[Stored data entries]
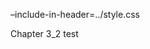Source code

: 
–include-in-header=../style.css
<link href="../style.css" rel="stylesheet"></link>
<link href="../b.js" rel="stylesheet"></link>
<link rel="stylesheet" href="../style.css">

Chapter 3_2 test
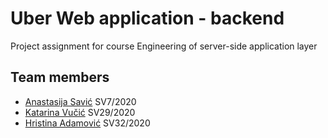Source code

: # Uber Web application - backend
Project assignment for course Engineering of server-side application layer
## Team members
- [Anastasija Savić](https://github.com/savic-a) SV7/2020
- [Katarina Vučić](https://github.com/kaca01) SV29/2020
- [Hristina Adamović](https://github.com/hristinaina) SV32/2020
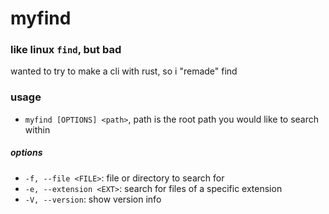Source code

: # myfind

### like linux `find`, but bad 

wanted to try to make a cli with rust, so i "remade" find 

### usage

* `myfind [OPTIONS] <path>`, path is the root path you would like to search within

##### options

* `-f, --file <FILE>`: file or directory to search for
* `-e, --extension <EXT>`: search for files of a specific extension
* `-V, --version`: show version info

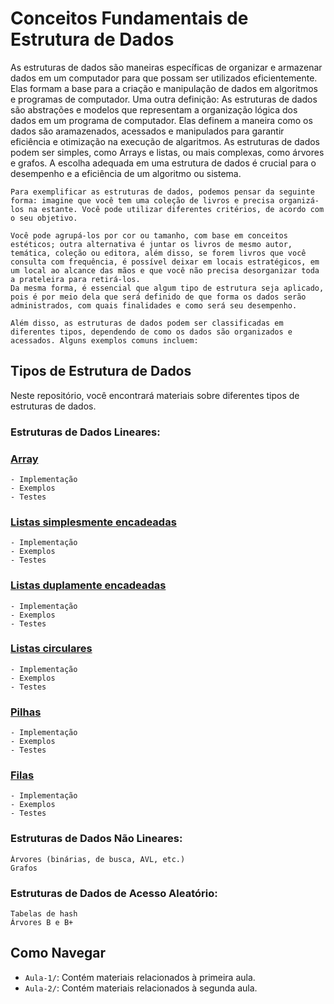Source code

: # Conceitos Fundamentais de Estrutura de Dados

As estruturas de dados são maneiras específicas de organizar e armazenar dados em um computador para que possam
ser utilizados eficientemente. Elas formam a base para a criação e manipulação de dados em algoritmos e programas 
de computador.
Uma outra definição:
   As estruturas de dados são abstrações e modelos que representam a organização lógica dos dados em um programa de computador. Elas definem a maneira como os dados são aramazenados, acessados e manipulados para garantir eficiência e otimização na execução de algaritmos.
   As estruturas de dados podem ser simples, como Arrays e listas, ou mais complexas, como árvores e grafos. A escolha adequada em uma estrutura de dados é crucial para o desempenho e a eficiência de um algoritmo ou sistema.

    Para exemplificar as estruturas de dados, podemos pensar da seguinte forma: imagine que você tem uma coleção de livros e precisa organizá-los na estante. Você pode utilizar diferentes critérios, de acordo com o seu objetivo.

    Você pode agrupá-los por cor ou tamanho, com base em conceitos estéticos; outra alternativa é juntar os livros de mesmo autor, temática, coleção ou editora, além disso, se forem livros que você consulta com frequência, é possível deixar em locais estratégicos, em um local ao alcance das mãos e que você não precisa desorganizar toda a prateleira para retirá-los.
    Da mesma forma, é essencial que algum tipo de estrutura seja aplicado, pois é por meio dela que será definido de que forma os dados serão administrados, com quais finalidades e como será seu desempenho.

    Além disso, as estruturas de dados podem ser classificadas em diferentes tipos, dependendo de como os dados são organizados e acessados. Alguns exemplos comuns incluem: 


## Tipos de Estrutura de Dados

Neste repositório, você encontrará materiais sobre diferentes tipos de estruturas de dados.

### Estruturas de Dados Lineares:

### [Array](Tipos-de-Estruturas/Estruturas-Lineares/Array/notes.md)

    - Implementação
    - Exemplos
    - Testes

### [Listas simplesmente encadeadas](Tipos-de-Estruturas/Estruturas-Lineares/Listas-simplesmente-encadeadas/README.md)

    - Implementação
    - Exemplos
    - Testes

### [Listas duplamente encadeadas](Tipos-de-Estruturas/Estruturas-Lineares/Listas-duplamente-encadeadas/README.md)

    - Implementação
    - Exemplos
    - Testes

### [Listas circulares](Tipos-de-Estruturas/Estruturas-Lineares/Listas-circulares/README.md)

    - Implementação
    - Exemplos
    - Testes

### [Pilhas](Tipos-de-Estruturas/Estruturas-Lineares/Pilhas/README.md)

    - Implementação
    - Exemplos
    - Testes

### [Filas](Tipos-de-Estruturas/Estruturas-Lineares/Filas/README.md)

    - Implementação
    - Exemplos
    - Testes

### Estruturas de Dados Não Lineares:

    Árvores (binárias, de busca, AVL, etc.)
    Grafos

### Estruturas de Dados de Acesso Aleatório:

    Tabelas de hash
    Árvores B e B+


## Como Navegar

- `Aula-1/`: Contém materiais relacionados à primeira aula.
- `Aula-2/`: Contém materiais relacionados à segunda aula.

■ **What is expected**:
Repeat each entry above word for word, leaving every picture out.

■ **Your solution**:
Source code

: 
–include-in-header=../style.css
<link href="../style.css" rel="stylesheet"></link>
<link href="../b.js" rel="stylesheet"></link>
<link rel="stylesheet" href="../style.css">

Chapter 3_2 test
Source code

: # Uber Web application - backend
Project assignment for course Engineering of server-side application layer
## Team members
- [Anastasija Savić](https://github.com/savic-a) SV7/2020
- [Katarina Vučić](https://github.com/kaca01) SV29/2020
- [Hristina Adamović](https://github.com/hristinaina) SV32/2020
Source code

: # myfind

### like linux `find`, but bad 

wanted to try to make a cli with rust, so i "remade" find 

### usage

* `myfind [OPTIONS] <path>`, path is the root path you would like to search within

##### options

* `-f, --file <FILE>`: file or directory to search for
* `-e, --extension <EXT>`: search for files of a specific extension
* `-V, --version`: show version info

Source code

: # Conceitos Fundamentais de Estrutura de Dados

As estruturas de dados são maneiras específicas de organizar e armazenar dados em um computador para que possam
ser utilizados eficientemente. Elas formam a base para a criação e manipulação de dados em algoritmos e programas 
de computador.
Uma outra definição:
   As estruturas de dados são abstrações e modelos que representam a organização lógica dos dados em um programa de computador. Elas definem a maneira como os dados são aramazenados, acessados e manipulados para garantir eficiência e otimização na execução de algaritmos.
   As estruturas de dados podem ser simples, como Arrays e listas, ou mais complexas, como árvores e grafos. A escolha adequada em uma estrutura de dados é crucial para o desempenho e a eficiência de um algoritmo ou sistema.

    Para exemplificar as estruturas de dados, podemos pensar da seguinte forma: imagine que você tem uma coleção de livros e precisa organizá-los na estante. Você pode utilizar diferentes critérios, de acordo com o seu objetivo.

    Você pode agrupá-los por cor ou tamanho, com base em conceitos estéticos; outra alternativa é juntar os livros de mesmo autor, temática, coleção ou editora, além disso, se forem livros que você consulta com frequência, é possível deixar em locais estratégicos, em um local ao alcance das mãos e que você não precisa desorganizar toda a prateleira para retirá-los.
    Da mesma forma, é essencial que algum tipo de estrutura seja aplicado, pois é por meio dela que será definido de que forma os dados serão administrados, com quais finalidades e como será seu desempenho.

    Além disso, as estruturas de dados podem ser classificadas em diferentes tipos, dependendo de como os dados são organizados e acessados. Alguns exemplos comuns incluem: 


## Tipos de Estrutura de Dados

Neste repositório, você encontrará materiais sobre diferentes tipos de estruturas de dados.

### Estruturas de Dados Lineares:

### [Array](Tipos-de-Estruturas/Estruturas-Lineares/Array/notes.md)

    - Implementação
    - Exemplos
    - Testes

### [Listas simplesmente encadeadas](Tipos-de-Estruturas/Estruturas-Lineares/Listas-simplesmente-encadeadas/README.md)

    - Implementação
    - Exemplos
    - Testes

### [Listas duplamente encadeadas](Tipos-de-Estruturas/Estruturas-Lineares/Listas-duplamente-encadeadas/README.md)

    - Implementação
    - Exemplos
    - Testes

### [Listas circulares](Tipos-de-Estruturas/Estruturas-Lineares/Listas-circulares/README.md)

    - Implementação
    - Exemplos
    - Testes

### [Pilhas](Tipos-de-Estruturas/Estruturas-Lineares/Pilhas/README.md)

    - Implementação
    - Exemplos
    - Testes

### [Filas](Tipos-de-Estruturas/Estruturas-Lineares/Filas/README.md)

    - Implementação
    - Exemplos
    - Testes

### Estruturas de Dados Não Lineares:

    Árvores (binárias, de busca, AVL, etc.)
    Grafos

### Estruturas de Dados de Acesso Aleatório:

    Tabelas de hash
    Árvores B e B+


## Como Navegar

- `Aula-1/`: Contém materiais relacionados à primeira aula.
- `Aula-2/`: Contém materiais relacionados à segunda aula.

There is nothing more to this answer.